È la “parola nuova” per eccellenza della asfittica scena politica italiana, in cui di politica – come emerge dalle argomentazioni nei talk show serali e negli editoriali dei giornali filogovernativi – ce n’è poca. Ed ecco che a coprire il vuoto, spunta, come un’infezione in una ferita, lo Storytelling: alla lettera significa “raccontare una storia”, ma nella sua accezione ampia vale “descrivere un orizzonte generale verso cui un dato o una decisione politica tendono”. Ne parlava in modo acuto questa estate Wittgenstein.
È una prassi che deriva dall’ideologia della nostra epoca, il marketing: ad un certo punto, più o meno all’inizio degli anni sessanta, quando il mercato degli elettrodomestici iniziava a maturare nel mondo occidentale, si è capito che non era più possibile vendere merce sulla base di esigenze reali, né di desideri – in genere il desiderio umano non contempla nella gran parte dei casi il secondo televisore, o cibo confezionato, o scarpe di gomma di cattiva qualità prodotte da schiavi – e che la motivazione all’acquisto dovesse essere mossa inserendola in un orizzonte artificiale che la giustificasse.
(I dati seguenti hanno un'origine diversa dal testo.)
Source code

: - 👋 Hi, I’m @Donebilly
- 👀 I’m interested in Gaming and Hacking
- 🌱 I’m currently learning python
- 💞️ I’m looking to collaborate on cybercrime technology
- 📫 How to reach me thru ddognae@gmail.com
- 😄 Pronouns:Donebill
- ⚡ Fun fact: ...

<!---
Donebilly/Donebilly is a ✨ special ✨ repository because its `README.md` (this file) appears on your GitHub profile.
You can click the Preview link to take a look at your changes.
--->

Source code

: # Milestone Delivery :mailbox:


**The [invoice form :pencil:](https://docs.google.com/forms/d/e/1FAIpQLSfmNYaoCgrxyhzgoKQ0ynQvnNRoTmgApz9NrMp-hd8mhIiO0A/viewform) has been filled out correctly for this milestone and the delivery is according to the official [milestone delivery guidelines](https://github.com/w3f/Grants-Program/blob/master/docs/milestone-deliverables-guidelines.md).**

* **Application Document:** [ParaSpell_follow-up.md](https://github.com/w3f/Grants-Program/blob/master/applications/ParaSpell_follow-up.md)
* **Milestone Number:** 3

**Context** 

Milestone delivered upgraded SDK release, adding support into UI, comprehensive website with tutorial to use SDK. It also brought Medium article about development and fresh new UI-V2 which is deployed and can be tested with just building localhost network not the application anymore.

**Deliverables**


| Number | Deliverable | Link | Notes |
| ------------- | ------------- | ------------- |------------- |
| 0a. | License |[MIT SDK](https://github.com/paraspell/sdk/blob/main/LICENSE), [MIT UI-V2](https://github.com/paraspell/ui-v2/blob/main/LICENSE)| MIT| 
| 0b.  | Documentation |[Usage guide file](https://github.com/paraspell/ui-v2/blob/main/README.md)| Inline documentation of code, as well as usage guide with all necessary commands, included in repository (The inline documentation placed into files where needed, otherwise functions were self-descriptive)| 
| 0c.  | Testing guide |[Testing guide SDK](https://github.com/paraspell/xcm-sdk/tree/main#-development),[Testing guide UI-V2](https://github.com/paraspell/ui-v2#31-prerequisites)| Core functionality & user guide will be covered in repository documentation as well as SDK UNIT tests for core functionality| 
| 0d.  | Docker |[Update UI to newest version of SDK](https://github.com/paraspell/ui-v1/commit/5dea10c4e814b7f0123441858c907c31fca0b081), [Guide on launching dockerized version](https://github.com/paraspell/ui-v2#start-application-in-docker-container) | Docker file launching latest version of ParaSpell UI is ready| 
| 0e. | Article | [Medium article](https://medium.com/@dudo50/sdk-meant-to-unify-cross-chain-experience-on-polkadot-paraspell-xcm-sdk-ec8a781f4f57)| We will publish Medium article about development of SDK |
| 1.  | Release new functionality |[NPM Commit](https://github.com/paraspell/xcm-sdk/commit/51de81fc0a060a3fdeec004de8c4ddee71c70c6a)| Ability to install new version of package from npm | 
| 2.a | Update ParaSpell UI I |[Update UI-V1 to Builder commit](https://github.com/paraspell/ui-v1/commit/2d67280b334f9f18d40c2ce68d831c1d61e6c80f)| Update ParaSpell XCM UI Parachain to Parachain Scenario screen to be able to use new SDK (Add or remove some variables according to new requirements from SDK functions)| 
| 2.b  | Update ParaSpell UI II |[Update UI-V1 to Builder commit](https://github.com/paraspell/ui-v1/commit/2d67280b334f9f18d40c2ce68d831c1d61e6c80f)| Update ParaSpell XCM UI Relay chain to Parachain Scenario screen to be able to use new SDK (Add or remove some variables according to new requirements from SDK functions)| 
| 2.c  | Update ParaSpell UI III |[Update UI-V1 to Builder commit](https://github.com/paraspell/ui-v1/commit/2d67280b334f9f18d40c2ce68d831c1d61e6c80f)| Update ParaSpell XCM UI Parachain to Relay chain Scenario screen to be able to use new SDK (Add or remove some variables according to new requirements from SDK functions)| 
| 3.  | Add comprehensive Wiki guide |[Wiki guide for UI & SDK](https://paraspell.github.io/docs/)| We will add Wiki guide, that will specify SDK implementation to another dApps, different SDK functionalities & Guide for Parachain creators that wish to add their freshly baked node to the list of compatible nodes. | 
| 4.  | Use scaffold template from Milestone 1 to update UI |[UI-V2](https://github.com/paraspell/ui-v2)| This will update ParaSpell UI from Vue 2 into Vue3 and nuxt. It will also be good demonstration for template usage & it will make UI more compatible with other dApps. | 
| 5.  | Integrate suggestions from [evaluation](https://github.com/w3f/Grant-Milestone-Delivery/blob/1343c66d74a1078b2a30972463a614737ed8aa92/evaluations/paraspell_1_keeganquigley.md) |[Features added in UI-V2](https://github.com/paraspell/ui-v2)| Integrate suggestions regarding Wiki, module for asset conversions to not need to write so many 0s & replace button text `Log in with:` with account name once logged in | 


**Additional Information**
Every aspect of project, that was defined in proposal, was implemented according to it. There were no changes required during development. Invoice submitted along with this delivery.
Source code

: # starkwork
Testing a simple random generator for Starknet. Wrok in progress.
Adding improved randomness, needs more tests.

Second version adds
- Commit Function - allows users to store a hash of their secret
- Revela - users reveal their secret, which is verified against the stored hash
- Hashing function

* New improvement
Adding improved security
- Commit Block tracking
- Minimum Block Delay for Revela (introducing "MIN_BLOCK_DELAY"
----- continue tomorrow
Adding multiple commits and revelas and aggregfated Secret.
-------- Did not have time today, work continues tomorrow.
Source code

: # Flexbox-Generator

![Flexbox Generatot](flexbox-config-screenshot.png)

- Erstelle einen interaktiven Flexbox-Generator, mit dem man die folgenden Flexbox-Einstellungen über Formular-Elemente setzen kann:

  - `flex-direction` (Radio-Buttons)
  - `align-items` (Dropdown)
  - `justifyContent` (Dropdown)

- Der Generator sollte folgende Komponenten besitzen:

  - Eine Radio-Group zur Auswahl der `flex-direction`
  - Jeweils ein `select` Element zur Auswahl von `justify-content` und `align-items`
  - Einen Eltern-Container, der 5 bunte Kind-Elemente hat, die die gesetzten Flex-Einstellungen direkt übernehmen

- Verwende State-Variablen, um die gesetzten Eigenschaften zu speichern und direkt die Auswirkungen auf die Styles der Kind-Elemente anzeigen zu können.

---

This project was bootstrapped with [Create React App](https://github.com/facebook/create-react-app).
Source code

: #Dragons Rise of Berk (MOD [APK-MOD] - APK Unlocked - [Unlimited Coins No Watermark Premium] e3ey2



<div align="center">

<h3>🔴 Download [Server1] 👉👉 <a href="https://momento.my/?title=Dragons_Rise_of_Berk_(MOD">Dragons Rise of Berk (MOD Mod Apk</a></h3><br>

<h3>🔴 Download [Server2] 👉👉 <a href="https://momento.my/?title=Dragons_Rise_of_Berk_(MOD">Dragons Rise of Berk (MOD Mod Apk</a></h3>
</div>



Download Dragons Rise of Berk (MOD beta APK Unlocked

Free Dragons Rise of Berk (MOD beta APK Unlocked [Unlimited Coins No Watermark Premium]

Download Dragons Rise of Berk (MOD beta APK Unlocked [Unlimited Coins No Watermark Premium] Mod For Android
Così cui i vari marchi hanno iniziato a proporsi come “portatori di una visione del mondo”, “portatori di valori”. Ecco, lo storytelling è sostanzialmente questo: inventare un mondo che non c’è, per vendere qualcosa. Così, in politica come nel marketing lo storytelling è necessario quando manca una necessità materiale alle azioni o ai prodotti. Pensate ad esempio ad un modello di sneakers che costano alla produzione 4 euro e 180 al dettaglio. Oppure a nuove politiche neoliberiste che svincolino i capitali e devastino ulteriormente il wellfare state. Per raccogliere consenso a cose del genere bisogna inventare una storia. Una delle regole cardine che fanno del racconto di storie un’attività umana dignitosa è mettere in discussione i fini delle azioni. Il fine, nel caso di una azienda è il profitto, di una classe dirigente il consenso. Fine della storia. E fine della dignità dello storytelling. Che a questo punto può essere tradotto – più correttamente – in “Raccontare storie”, nel senso di mentire.